## Instructions to follow
Repeat exactly, and only, the lines of the entries below from the one with "otherwise as dependent" through the one with "the share of", both ends included.

------------------------------------------------

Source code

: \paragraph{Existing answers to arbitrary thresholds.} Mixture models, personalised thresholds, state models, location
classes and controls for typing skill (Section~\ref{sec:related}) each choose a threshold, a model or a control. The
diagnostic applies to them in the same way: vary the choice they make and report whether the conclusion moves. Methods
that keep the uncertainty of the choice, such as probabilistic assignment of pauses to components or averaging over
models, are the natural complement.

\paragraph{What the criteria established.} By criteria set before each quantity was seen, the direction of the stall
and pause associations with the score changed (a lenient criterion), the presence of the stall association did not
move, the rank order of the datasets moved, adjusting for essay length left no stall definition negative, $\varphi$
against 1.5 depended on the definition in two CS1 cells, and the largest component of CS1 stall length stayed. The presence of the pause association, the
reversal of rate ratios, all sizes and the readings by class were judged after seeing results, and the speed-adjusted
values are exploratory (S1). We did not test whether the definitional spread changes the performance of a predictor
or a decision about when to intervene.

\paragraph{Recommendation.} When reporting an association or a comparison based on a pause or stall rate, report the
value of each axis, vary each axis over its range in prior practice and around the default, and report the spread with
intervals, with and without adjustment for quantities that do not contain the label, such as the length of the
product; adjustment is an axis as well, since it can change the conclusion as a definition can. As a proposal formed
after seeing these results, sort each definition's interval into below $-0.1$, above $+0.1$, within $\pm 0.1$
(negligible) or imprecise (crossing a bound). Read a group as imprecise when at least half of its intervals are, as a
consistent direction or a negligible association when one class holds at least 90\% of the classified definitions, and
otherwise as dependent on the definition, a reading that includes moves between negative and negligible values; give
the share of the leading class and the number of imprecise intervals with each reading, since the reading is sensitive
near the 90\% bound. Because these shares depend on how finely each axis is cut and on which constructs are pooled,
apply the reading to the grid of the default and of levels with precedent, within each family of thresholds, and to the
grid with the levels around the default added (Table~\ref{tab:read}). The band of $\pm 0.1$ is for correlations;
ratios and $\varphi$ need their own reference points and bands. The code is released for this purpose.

------------------------------------------------

## Answer
otherwise as dependent on the definition, a reading that includes moves between negative and negligible values; give
the share of the leading class and the number of imprecise intervals with each reading, since the reading is sensitive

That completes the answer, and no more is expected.